Embed the associated AcoustID along with the fingerprint into my rip

dashv · February 17, 2025, 2:48pm

While slightly off topic, I would like to embed the associated AcoustID along with the fingerprint into my rip, I have not figured out how to get the AcoustID for my fingerprint. The reason for this is I am starting to do post processing on my large collection I want to look for duplicate recordings along with checking for not so obvious live recordings along with other stuff I think up. As of now only the fingerprint is embedded.

outsidecontext · February 17, 2025, 3:02pm

That’s definitely a different topic, I have moved it

If you want to get the AcoustID for a fingerprint you need to call the AcoustID API, see Web Service | AcoustID

Specificall you use the https://api.acoustid.org/v2/lookup endpoint with the fingerprint and duration parameters. It will give you a list of matching AcoustIDs (most often one), with the closest match first. You can also get additional (MB) metadata.

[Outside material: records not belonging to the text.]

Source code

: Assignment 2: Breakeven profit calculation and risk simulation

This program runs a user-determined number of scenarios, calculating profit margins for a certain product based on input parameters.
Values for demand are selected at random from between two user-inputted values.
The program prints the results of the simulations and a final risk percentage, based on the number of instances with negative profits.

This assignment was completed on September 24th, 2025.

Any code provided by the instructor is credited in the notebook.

Of course you can also use Picard for doing the above an adding the AcoustIDs to your files If you want to know which tags Picard uses to store the AcoustID see Appendix B: Tag Mapping — MusicBrainz Picard v2.13.2 documentation

dashv · February 17, 2025, 3:07pm

Thanks, looks like I will be busy today.

IvanDobsky · February 17, 2025, 3:28pm

I also like having the AcoustID in the recording tags. I do this with Picard by dragging tracks to left, cluster, do a scan, then reassemble back on the release in question.

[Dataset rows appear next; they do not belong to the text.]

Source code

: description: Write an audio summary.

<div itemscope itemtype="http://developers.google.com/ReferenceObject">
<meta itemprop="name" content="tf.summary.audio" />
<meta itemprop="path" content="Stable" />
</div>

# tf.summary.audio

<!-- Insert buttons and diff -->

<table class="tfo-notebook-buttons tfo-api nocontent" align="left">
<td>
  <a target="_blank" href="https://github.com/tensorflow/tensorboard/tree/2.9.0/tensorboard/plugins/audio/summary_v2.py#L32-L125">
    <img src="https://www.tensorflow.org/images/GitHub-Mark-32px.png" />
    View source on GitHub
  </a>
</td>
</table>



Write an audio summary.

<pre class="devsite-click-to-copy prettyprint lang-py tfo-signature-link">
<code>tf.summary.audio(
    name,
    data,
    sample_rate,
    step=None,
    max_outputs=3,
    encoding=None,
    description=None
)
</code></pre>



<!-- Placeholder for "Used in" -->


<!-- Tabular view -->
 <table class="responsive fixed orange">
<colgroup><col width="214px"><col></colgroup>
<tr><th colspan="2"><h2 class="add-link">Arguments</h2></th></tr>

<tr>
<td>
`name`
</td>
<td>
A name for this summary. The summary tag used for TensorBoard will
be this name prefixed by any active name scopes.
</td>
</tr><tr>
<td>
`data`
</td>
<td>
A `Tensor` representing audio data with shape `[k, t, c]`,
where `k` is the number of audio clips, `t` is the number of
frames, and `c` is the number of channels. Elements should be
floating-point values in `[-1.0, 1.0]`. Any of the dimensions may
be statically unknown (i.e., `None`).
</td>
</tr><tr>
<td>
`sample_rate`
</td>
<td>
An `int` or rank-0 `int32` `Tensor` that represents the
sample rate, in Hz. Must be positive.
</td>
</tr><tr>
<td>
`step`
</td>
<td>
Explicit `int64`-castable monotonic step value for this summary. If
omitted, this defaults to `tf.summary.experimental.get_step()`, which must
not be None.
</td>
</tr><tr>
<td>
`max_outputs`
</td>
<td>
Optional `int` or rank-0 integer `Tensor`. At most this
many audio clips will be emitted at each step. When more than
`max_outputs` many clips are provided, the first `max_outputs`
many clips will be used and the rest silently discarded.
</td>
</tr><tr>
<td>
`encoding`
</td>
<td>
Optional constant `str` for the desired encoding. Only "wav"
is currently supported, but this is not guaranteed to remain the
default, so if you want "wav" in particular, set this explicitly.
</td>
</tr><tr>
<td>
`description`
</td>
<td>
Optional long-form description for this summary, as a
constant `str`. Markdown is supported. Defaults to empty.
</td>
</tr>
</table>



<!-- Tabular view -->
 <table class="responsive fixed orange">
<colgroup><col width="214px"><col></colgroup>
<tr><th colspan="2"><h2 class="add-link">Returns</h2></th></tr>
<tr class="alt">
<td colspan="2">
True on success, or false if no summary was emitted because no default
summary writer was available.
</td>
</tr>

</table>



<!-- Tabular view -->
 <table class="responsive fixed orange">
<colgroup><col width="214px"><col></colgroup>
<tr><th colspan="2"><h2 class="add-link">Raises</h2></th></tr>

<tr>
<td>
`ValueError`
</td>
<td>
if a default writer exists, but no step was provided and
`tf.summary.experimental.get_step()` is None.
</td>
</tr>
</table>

Due to my matching settings a scan does not always put recording back onto the exact tracks they came from. So just throwing bulk albums in and hitting Scan doesn’t tend to work.

Maybe there is a more efficient way to do this, but this at least works for me in a clunky way to add AcoustID and fingerprint to the files.

dashv · February 17, 2025, 4:17pm

I have a pretty specific workflow which only uses picard as the last step to tag the files. I have a process that embeds the MB releaseID tag into the initial ID3 tag for picard to pick up so I am always guaranteed of a correct match. The last step of the workflow is to tag the MP3’s with picard so that the album/recording data is embedded into the MP3. Since I have such a large collection I learned that I never want to do the audio acquisition (rip, audio capture, convert LP/cassette, etc) a second time, I always keep the original capture along with basic metadata (in multiple places) so that I can always recover. Long ago I started with MythTV(music) then gave it up and started to look around for something else but quit that search years ago. I have now gotten to the point that my collection is mature (as am I) and want that “Pie in the Sky” system to play and display my music.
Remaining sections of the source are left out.